Retired general and former Democratic presidential candidate Wesley Clark on Friday called for World War II-style internment camps to be revived for “disloyal Americans.” In an interview with MSNBC’s Thomas Roberts in the wake of the mass shooting in Chatanooga, Tennessee, Clark said that during World War II, “if someone supported Nazi Germany at the expense of the United States, we didn’t say that was freedom of speech, we put him in a camp, they were prisoners of war.”

He called for a revival of internment camps to help combat Muslim extremism, saying, “If these people are radicalized and they don’t support the United States and they are disloyal to the United States as a matter of principle, fine. It’s their right and it’s our right and obligation to segregate them from the normal community for the duration of the conflict.”

The comments were shockingly out of character for Clark, who after serving as supreme allied commander of NATO made a name for himself in progressive political circles.

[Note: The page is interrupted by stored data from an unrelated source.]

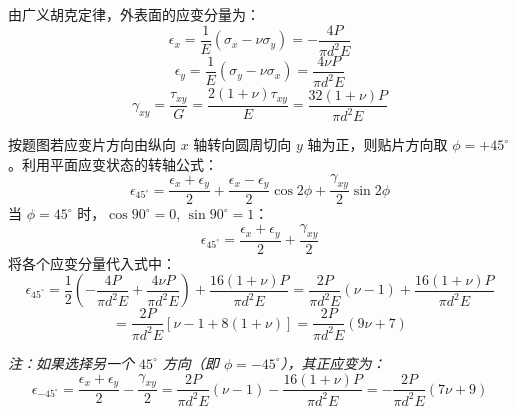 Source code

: \documentclass[11pt,a4paper]{ctexrep}
\begin{document}
{由广义胡克定律，外表面的应变分量为：
\[
\epsilon_x = \frac{1}{E} (\sigma_x - \nu \sigma_y) = -\frac{4P}{\pi d^2 E}
\]
\[
\epsilon_y = \frac{1}{E} (\sigma_y - \nu \sigma_x) = \frac{4\nu P}{\pi d^2 E}
\]
\[
\gamma_{xy} = \frac{\tau_{xy}}{G} = \frac{2(1+\nu)\tau_{xy}}{E} = \frac{32(1+\nu)P}{\pi d^2 E}
\]

按题图若应变片方向由纵向 $x$ 轴转向圆周切向 $y$ 轴为正，则贴片方向取 $\phi=+45^\circ$。利用平面应变状态的转轴公式：
\[
\epsilon_{45^\circ} = \frac{\epsilon_x + \epsilon_y}{2} + \frac{\epsilon_x - \epsilon_y}{2} \cos 2\phi + \frac{\gamma_{xy}}{2} \sin 2\phi
\]
当 $\phi = 45^\circ$ 时，$\cos 90^\circ = 0$, $\sin 90^\circ = 1$：
\[
\epsilon_{45^\circ} = \frac{\epsilon_x + \epsilon_y}{2} + \frac{\gamma_{xy}}{2}
\]
将各个应变分量代入式中：
\[
\epsilon_{45^\circ} = \frac{1}{2} \left( -\frac{4P}{\pi d^2 E} + \frac{4\nu P}{\pi d^2 E} \right) + \frac{16(1+\nu)P}{\pi d^2 E} = \frac{2P}{\pi d^2 E} (\nu - 1) + \frac{16(1+\nu)P}{\pi d^2 E}
\]
\[
= \frac{2P}{\pi d^2 E} \left[ \nu - 1 + 8(1 + \nu) \right] = \frac{2P}{\pi d^2 E} (9\nu + 7)
\]

\textit{注：如果选择另一个 $45^\circ$ 方向（即 $\phi = -45^\circ$），其正应变为：}
\[
\epsilon_{-45^\circ} = \frac{\epsilon_x + \epsilon_y}{2} - \frac{\gamma_{xy}}{2} = \frac{2P}{\pi d^2 E} (\nu - 1) - \frac{16(1+\nu)P}{\pi d^2 E} = -\frac{2P}{\pi d^2 E} (7\nu + 9)
\]


}
\end{document}
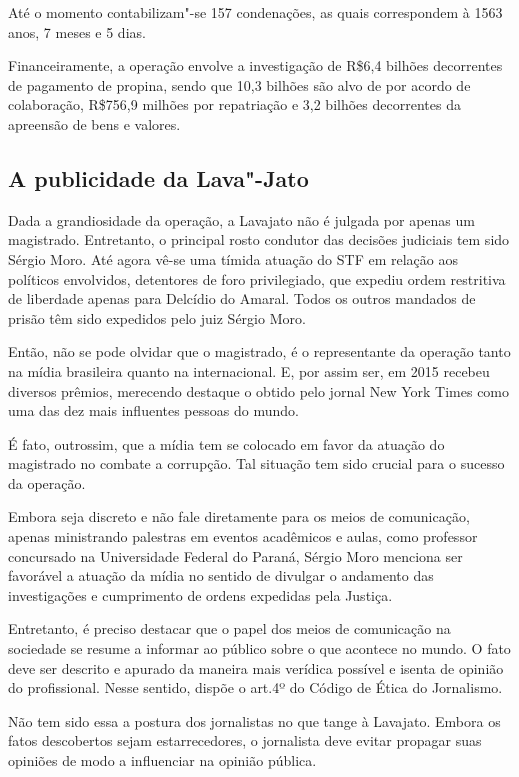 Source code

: {Até o momento contabilizam"-se 157 condenações, as quais correspondem à
1563 anos, 7 meses e 5 dias.

Financeiramente, a operação envolve a investigação de R\$6,4 bilhões
decorrentes de pagamento de propina, sendo que 10,3 bilhões são alvo de
por acordo de colaboração, R\$756,9 milhões por repatriação e 3,2
bilhões decorrentes da apreensão de bens e valores.

\subsection{A publicidade da Lava"-Jato}

Dada a grandiosidade da operação, a Lavajato não é julgada por apenas um
magistrado. Entretanto, o principal rosto condutor das decisões
judiciais tem sido Sérgio Moro. Até agora vê-se uma tímida atuação do
STF em relação aos políticos envolvidos, detentores de foro
privilegiado, que expediu ordem restritiva de liberdade apenas para
Delcídio do Amaral. Todos os outros mandados de prisão têm sido
expedidos pelo juiz Sérgio Moro.

Então, não se pode olvidar que o magistrado, é o representante da
operação tanto na mídia brasileira quanto na internacional. E, por assim
ser, em 2015 recebeu diversos prêmios, merecendo destaque o obtido pelo
jornal New York Times como uma das dez mais influentes pessoas do mundo.

É fato, outrossim, que a mídia tem se colocado em favor da atuação do
magistrado no combate a corrupção. Tal situação tem sido crucial para o
sucesso da operação.

Embora seja discreto e não fale diretamente para os meios de
comunicação, apenas ministrando palestras em eventos acadêmicos e aulas,
como professor concursado na Universidade Federal do Paraná, Sérgio Moro
menciona ser favorável a atuação da mídia no sentido de divulgar o
andamento das investigações e cumprimento de ordens expedidas pela
Justiça.

Entretanto, é preciso destacar que o papel dos meios de comunicação na
sociedade se resume a informar ao público sobre o que acontece no mundo.
O fato deve ser descrito e apurado da maneira mais verídica possível e
isenta de opinião do profissional. Nesse sentido, dispõe o art.4º do
Código de Ética do Jornalismo.

Não tem sido essa a postura dos jornalistas no que tange à Lavajato.
Embora os fatos descobertos sejam estarrecedores, o jornalista deve
evitar propagar suas opiniões de modo a influenciar na opinião pública.

}
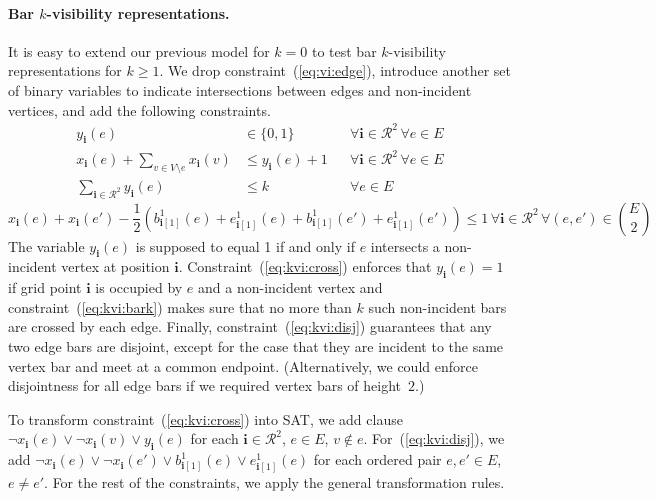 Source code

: \documentclass[runningheads]{llncs}
\newcommand{\bvec}[1]{\mathbf{#1}}
\newcounter{constr}
\begin{document}
\paragraph{Bar $k$-visibility representations.}
It is easy to extend our previous model for $k=0$ to test bar
$k$-visibility representations for $k\ge 1$. We drop
constraint~(\ref{eq:vi:edge}), introduce another set of binary
variables to indicate intersections between edges and non-incident
vertices, and add the following constraints.
\begin{align}
  \label{eq:kvi:vars} y_\bvec{i}(e) &\in \{0,1\} && \forall \bvec{i}
\in \mathcal R^2\, \forall e \in E\\
  \label{eq:kvi:cross} x_\bvec{i}(e) + \sum_{v \in V\setminus e}
x_\bvec{i}(v) &\le y_\bvec{i}(e)+1 && \forall \bvec{i} \in \mathcal
R^2\, \forall e \in E\\
  \label{eq:kvi:bark} \sum_{\bvec{i} \in \mathcal R^2} y_\bvec{i}(e)
&\le k && \forall e \in E
\end{align}
\vspace{-2ex}
\begin{equation}
    \label{eq:kvi:disj} x_\bvec{i}(e) + x_\bvec{i}(e') - \frac{1}{2}
(b_{\bvec{i}[1]}^1(e) + e_{\bvec{i}[1]}^1(e) + b_{\bvec{i}[1]}^1(e') +
e_{\bvec{i}[1]}^1(e')) \le 1 \, \forall \bvec{i} \in \mathcal R^2\,
\forall (e,e') \in \binom{E}{2}
\end{equation}
The variable $y_\bvec{i}(e)$ is supposed to equal 1 if and only if $e$
intersects a non-incident vertex at position $\bvec{i}$.
Constraint~(\ref{eq:kvi:cross}) enforces that $y_\bvec{i}(e)=1$ if
grid point $\bvec{i}$ is occupied by $e$ and a non-incident vertex and
constraint~(\ref{eq:kvi:bark}) makes sure that no more than $k$ such
non-incident bars are crossed by each edge. Finally,
constraint~(\ref{eq:kvi:disj}) guarantees that any two edge bars are
disjoint, except for the case that they are incident to the same
vertex bar and meet at a common endpoint. (Alternatively, we could
enforce disjointness for all edge bars if we required vertex bars of
height~$2$.)

To transform constraint~(\ref{eq:kvi:cross}) into SAT,
we add clause $\neg x_\bvec{i}(e) \vee \neg x_\bvec{i}(v) \vee
y_\bvec{i}(e)$
for each $\bvec{i} \in \mathcal R^2$, $e \in E$, $v \notin e$.
For~(\ref{eq:kvi:disj}), we add
$\neg x_\bvec{i}(e) \vee \neg x_\bvec{i}(e') \vee b_{\bvec{i}[1]}^1(e)
\vee e_{\bvec{i}[1]}^1(e)$
for each ordered pair $e,e' \in E$, $e \neq e'$.
For the rest of the constraints, we apply the general transformation
rules.
\end{document}

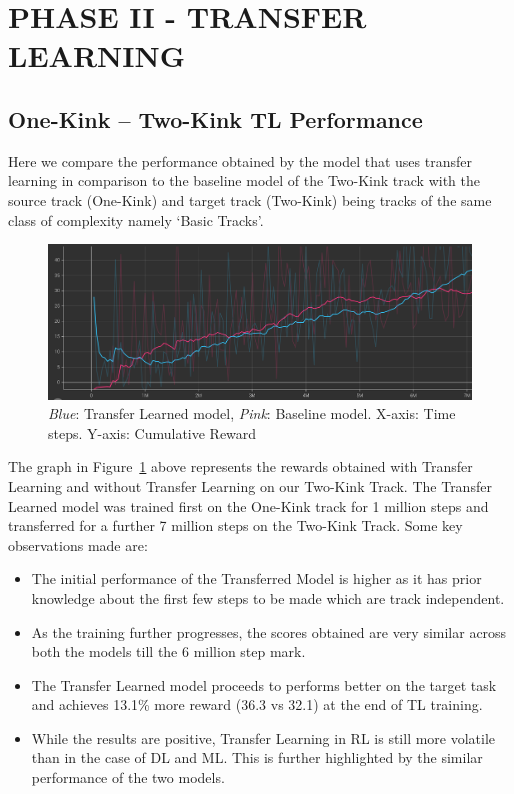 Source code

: \section{PHASE II - TRANSFER LEARNING}

\subsection{One-Kink -- Two-Kink TL Performance}

Here we compare the performance obtained by the model that uses
transfer learning in comparison to the baseline model of the Two-Kink
track with the source track (One-Kink) and target track (Two-Kink)
being tracks of the same class of complexity namely `Basic Tracks'.

\begin{figure}[H]
  \centering
  \includegraphics[width=1.0\textwidth]{images/graphs/TL-OneKink-TwoKink.png}
  \caption{\textit{Blue}: Transfer Learned model, \textit{Pink}:
    Baseline model. X-axis: Time steps. Y-axis: Cumulative Reward }
  \label{TL-OneKink-TwoKink}
\end{figure}
  
The graph in Figure~\ref{TL-OneKink-TwoKink} above represents the
rewards obtained with Transfer Learning and without Transfer Learning
on our Two-Kink Track. The Transfer Learned model was trained first on
the One-Kink track for 1 million steps and transferred for a further 7
million steps on the Two-Kink Track. Some key observations made are:
\begin{itemize}
\item The initial performance of the Transferred Model is higher as it
  has prior knowledge about the first few steps to be made which are
  track independent.
\item As the training further progresses, the scores obtained are very
  similar across both the models till the 6 million step mark.
\item The Transfer Learned model proceeds to performs better on the
  target task and achieves 13.1\% more reward (36.3 vs 32.1) at the
  end of TL training.
\item While the results are positive, Transfer Learning in RL is still
  more volatile than in the case of DL and ML. This is further
  highlighted by the similar performance of the two models.
\end{itemize}



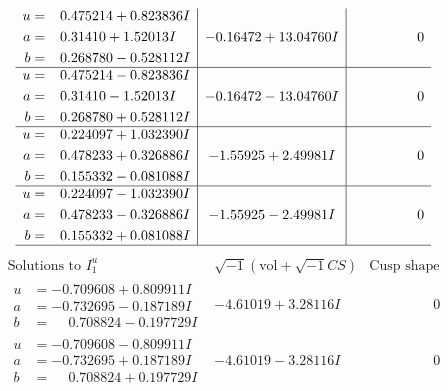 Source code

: \documentclass[1p]{elsarticle_modified}
\theoremstyle{definition}
\newcommand{\I}{\sqrt{-1}}
\begin{document}
$$\begin{array}{c|c|c}
\begin{aligned}
u &= \phantom{-}0.475214 + 0.823836 I \\
a &= \phantom{-}0.31410 + 1.52013 I \\
b &= \phantom{-}0.268780 - 0.528112 I\end{aligned}
 & -0.16472 + 13.04760 I & \phantom{-0.000000 } 0 \\ \hline\begin{aligned}
u &= \phantom{-}0.475214 - 0.823836 I \\
a &= \phantom{-}0.31410 - 1.52013 I \\
b &= \phantom{-}0.268780 + 0.528112 I\end{aligned}
 & -0.16472 - 13.04760 I & \phantom{-0.000000 } 0 \\ \hline\begin{aligned}
u &= \phantom{-}0.224097 + 1.032390 I \\
a &= \phantom{-}0.478233 + 0.326886 I \\
b &= \phantom{-}0.155332 - 0.081088 I\end{aligned}
 & -1.55925 + 2.49981 I & \phantom{-0.000000 } 0 \\ \hline\begin{aligned}
u &= \phantom{-}0.224097 - 1.032390 I \\
a &= \phantom{-}0.478233 - 0.326886 I \\
b &= \phantom{-}0.155332 + 0.081088 I\end{aligned}
 & -1.55925 - 2.49981 I & \phantom{-0.000000 } 0\\
 \hline 
 \end{array}$$\newpage$$\begin{array}{c|c|c}  
\text{Solutions to }I^u_{1}& \I (\text{vol} + \sqrt{-1}CS) & \text{Cusp shape}\\
 \hline 
\begin{aligned}
u &= -0.709608 + 0.809911 I \\
a &= -0.732695 - 0.187189 I \\
b &= \phantom{-}0.708824 - 0.197729 I\end{aligned}
 & -4.61019 + 3.28116 I & \phantom{-0.000000 } 0 \\ \hline\begin{aligned}
u &= -0.709608 - 0.809911 I \\
a &= -0.732695 + 0.187189 I \\
b &= \phantom{-}0.708824 + 0.197729 I\end{aligned}
 & -4.61019 - 3.28116 I & \phantom{-0.000000 } 0 \\ \hline\begin{aligned}

\end{aligned}
\end{array}$$
\end{document}
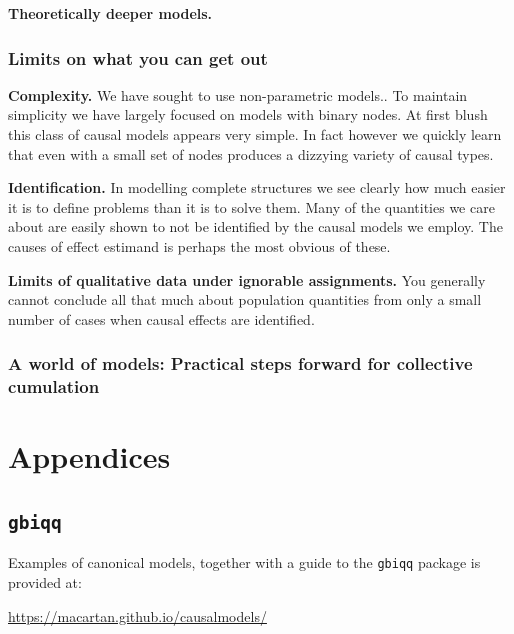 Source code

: \documentclass[12pt,]{book}
\begin{document}
\textbf{Theoretically deeper models.}

\hypertarget{limits-on-what-you-can-get-out}{%
\section{Limits on what you can get out}\label{limits-on-what-you-can-get-out}}

\textbf{Complexity.} We have sought to use non-parametric models.. To maintain simplicity we have largely focused on models with binary nodes. At first blush this class of causal models appears very simple. In fact however we quickly learn that even with a small set of nodes produces a dizzying variety of causal types.

\textbf{Identification.} In modelling complete structures we see clearly how much easier it is to define problems than it is to solve them. Many of the quantities we care about are easily shown to not be identified by the causal models we employ. The causes of effect estimand is perhaps the most obvious of these.

\textbf{Limits of qualitative data under ignorable assignments.} You generally cannot conclude all that much about population quantities from only a small number of cases when causal effects are identified.

\hypertarget{a-world-of-models-practical-steps-forward-for-collective-cumulation}{%
\section{A world of models: Practical steps forward for collective cumulation}\label{a-world-of-models-practical-steps-forward-for-collective-cumulation}}

\hypertarget{part-appendices}{%
\part{Appendices}\label{part-appendices}}

\hypertarget{examplesappendix}{%
\chapter{\texorpdfstring{\texttt{gbiqq}}{gbiqq}}\label{examplesappendix}}

Examples of canonical models, together with a guide to the \texttt{gbiqq} package is provided at:

\url{https://macartan.github.io/causalmodels/}


\end{document}
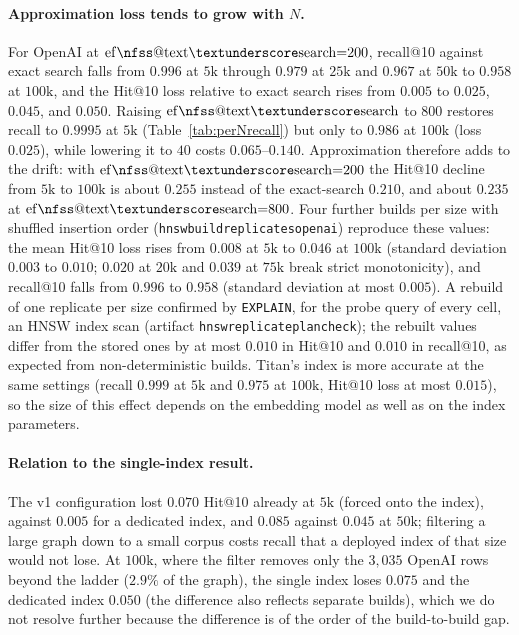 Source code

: \documentclass{ieeeaccess}
\makeatletter
\DeclareRobustCommand{\_}{\ifmmode\nfss@text{\textunderscore}\else\textunderscore\allowbreak\fi}
\makeatother
\begin{document}
\paragraph{Approximation loss tends to grow with $N$.}
For OpenAI at $\mathrm{ef\_search}{=}200$, recall@10 against exact search falls from $0.996$ at $5\text{k}$ through $0.979$ at $25\text{k}$ and $0.967$ at $50\text{k}$ to $0.958$ at $100\text{k}$, and the Hit@10 loss relative to exact search rises from $0.005$ to $0.025$, $0.045$, and $0.050$. Raising $\mathrm{ef\_search}$ to $800$ restores recall to $0.9995$ at $5\text{k}$ (Table~\ref{tab:perNrecall}) but only to $0.986$ at $100\text{k}$ (loss $0.025$), while lowering it to $40$ costs $0.065$--$0.140$. Approximation therefore adds to the drift: with $\mathrm{ef\_search}{=}200$ the Hit@10 decline from $5\text{k}$ to $100\text{k}$ is about $0.255$ instead of the exact-search $0.210$, and about $0.235$ at $\mathrm{ef\_search}{=}800$. Four further builds per size with shuffled insertion order (\texttt{hnsw\_build\_replicates\_openai}) reproduce these values: the mean Hit@10 loss rises from $0.008$ at $5\text{k}$ to $0.046$ at $100\text{k}$ (standard deviation $0.003$ to $0.010$; $0.020$ at $20\text{k}$ and $0.039$ at $75\text{k}$ break strict monotonicity), and recall@10 falls from $0.996$ to $0.958$ (standard deviation at most $0.005$). A rebuild of one replicate per size confirmed by \texttt{EXPLAIN}, for the probe query of every cell, an HNSW index scan (artifact \texttt{hnsw\_replicate\_plan\_check}); the rebuilt values differ from the stored ones by at most $0.010$ in Hit@10 and $0.010$ in recall@10, as expected from non-deterministic builds. Titan's index is more accurate at the same settings (recall $0.999$ at $5\text{k}$ and $0.975$ at $100\text{k}$, Hit@10 loss at most $0.015$), so the size of this effect depends on the embedding model as well as on the index parameters.

\paragraph{Relation to the single-index result.}
The v1 configuration lost $0.070$ Hit@10 already at $5\text{k}$ (forced onto the index), against $0.005$ for a dedicated index, and $0.085$ against $0.045$ at $50\text{k}$; filtering a large graph down to a small corpus costs recall that a deployed index of that size would not lose. At $100\text{k}$, where the filter removes only the $3{,}035$ OpenAI rows beyond the ladder ($2.9\%$ of the graph), the single index loses $0.075$ and the dedicated index $0.050$ (the difference also reflects separate builds), which we do not resolve further because the difference is of the order of the build-to-build gap.
\end{document}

In 2004, his campaign for the Democratic presidential nomination was highly critical of the Bush administration’s excessive response to the 9/11 terror attacks. Since then, he has been a critic of policies that violate the Geneva Convention, saying in 2006 that policies such as torture violate “the very values that [we] espouse.”

In a memoir written the following year, he also famously alleged that the White House under Bush had developed a massively imperialistic plan for the Middle East, which would see the administration attempt to “take out seven countries in five years,” beginning with the invasions in Iraq and Afghanistan.

Earlier this year I spoke with Clark at the annual Lewis and Clark University Symposium on International Affairs in Portland, Oregon. The subject of our discussion was how to deal with the potential threat of foreign fighters returning from armed conflicts abroad. At the time, Clark spoke out strongly against “the politics of fear” and eroding democratic institutions and norms, while reiterating his criticism of the excesses committed by Bush-era neoconservatives under the banner of fighting terrorism.

But on Friday, he was advocating the revival of a policy widely considered to be among the most shameful chapters in American history: World War II domestic internment camps. Aside from the inherent problems in criminalizing people for their beliefs, Clark’s proposal (which his MSNBC interlocutor did not challenge him on) also appears to be based on the concept of targeting people for government scrutiny who are not even “radicalized,” but who the government decides may be subject to radicalization in the future. That radicalization itself is a highly amorphous and politically malleable concept only makes this proposal more troubling.

“We have got to identify the people who are most likely to be radicalized. We’ve got to cut this off at the beginning,” Clark said. “I do think on a national policy level we need to look at what self-radicalization means because we are at war with this group of terrorists.” And he added that “not only the United States but our allied nations like Britain, Germany and France are going to have to look at their domestic law procedures.”

Despite an outcry about his comments on social media, Clark has not responded publicly. As of Monday morning, his latest tweet was from Friday, encouraging his followers to watch his interview.

Wesley Clark is a political hack. His suggestion here should chill every American right to the bone. He’s not just suggesting it for America either… he’s suggesting it be done globally. Listen to the video closely. He’s suggesting people who are likely to be radicalized should be imprisoned. This is unconstitutional and barbaric. He’s suggesting here that we suspend the Constitution (even more than they already have) and build and populate gulags. I can’t believe what I’m hearing and seeing. Things are hurtling out of control in America. Americans better stand up and stop this or we are going to see a fascist tyranny take hold here and fast. Internment camps? What scares me the most is that people on both sides of the political sphere are cheering this on. Unfreaking believable.